* Exercise requirements *
Say how many lines in the material below contain the word "between", giving the number alone.

■ ■ ■

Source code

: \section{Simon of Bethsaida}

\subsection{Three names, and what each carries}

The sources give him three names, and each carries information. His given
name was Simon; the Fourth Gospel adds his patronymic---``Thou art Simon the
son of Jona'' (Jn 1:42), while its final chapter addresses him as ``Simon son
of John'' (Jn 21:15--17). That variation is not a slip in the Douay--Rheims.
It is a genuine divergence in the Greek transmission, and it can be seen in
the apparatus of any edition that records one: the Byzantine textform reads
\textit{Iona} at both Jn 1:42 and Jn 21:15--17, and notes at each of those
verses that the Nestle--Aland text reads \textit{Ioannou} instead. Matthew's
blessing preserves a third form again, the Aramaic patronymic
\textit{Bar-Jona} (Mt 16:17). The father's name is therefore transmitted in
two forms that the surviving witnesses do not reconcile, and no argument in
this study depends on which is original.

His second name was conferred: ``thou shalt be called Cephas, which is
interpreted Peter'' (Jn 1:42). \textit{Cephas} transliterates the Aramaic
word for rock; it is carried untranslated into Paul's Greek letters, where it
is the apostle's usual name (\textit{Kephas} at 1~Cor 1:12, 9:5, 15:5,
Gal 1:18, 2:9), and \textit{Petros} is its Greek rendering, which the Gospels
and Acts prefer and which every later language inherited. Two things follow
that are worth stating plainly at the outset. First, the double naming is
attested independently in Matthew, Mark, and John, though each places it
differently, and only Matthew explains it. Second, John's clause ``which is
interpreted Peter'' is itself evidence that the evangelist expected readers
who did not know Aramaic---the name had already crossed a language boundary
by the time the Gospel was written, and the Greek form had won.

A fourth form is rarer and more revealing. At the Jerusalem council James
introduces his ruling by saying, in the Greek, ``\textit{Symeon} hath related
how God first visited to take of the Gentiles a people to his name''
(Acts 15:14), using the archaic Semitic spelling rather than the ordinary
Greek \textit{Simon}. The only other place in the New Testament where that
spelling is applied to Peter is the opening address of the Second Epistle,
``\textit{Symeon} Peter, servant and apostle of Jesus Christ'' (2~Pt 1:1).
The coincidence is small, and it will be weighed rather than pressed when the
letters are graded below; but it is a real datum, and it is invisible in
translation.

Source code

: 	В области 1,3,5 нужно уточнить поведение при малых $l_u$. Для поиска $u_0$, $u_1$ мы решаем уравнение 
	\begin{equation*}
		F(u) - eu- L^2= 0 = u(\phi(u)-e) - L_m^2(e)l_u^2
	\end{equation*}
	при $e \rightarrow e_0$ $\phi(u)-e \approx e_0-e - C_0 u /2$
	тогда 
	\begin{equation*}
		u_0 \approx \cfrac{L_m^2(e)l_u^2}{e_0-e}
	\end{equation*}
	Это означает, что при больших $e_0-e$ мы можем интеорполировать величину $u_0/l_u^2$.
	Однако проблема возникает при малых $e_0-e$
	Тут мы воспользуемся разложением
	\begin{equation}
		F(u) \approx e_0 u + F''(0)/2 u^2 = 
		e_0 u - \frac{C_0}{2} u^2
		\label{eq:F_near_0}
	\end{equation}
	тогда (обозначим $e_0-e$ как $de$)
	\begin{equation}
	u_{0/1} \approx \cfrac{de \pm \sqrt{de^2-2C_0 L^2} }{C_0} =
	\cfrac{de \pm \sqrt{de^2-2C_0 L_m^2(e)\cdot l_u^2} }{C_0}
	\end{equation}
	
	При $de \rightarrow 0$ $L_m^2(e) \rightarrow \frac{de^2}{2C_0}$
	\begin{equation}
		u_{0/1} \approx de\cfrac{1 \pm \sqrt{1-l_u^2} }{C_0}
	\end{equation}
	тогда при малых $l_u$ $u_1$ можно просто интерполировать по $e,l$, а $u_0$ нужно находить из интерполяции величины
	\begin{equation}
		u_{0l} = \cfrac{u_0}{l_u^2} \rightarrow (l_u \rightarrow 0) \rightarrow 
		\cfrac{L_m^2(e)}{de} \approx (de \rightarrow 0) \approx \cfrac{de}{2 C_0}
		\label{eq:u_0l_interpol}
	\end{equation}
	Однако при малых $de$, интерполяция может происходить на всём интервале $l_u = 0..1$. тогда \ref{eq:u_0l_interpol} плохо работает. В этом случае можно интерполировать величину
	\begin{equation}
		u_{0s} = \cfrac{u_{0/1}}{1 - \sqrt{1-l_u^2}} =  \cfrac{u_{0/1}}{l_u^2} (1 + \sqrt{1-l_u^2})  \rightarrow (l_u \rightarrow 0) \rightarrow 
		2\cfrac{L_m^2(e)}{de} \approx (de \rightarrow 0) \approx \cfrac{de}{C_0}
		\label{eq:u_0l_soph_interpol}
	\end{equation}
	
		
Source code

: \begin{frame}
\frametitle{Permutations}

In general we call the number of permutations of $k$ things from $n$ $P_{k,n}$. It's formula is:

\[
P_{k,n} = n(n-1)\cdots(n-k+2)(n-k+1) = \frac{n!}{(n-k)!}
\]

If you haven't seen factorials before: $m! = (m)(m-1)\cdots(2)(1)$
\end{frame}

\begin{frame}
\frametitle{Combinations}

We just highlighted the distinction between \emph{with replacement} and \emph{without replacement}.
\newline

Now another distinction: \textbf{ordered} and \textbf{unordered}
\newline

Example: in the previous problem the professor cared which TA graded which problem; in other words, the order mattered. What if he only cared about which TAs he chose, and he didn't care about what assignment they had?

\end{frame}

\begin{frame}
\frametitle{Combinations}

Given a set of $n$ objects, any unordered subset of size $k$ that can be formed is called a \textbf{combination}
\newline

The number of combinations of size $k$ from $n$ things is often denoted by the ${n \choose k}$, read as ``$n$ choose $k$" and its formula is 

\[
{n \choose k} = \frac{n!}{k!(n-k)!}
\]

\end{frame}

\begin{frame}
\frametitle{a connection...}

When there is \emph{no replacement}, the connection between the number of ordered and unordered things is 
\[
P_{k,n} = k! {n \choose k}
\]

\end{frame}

■ ■ ■

* Answer *
2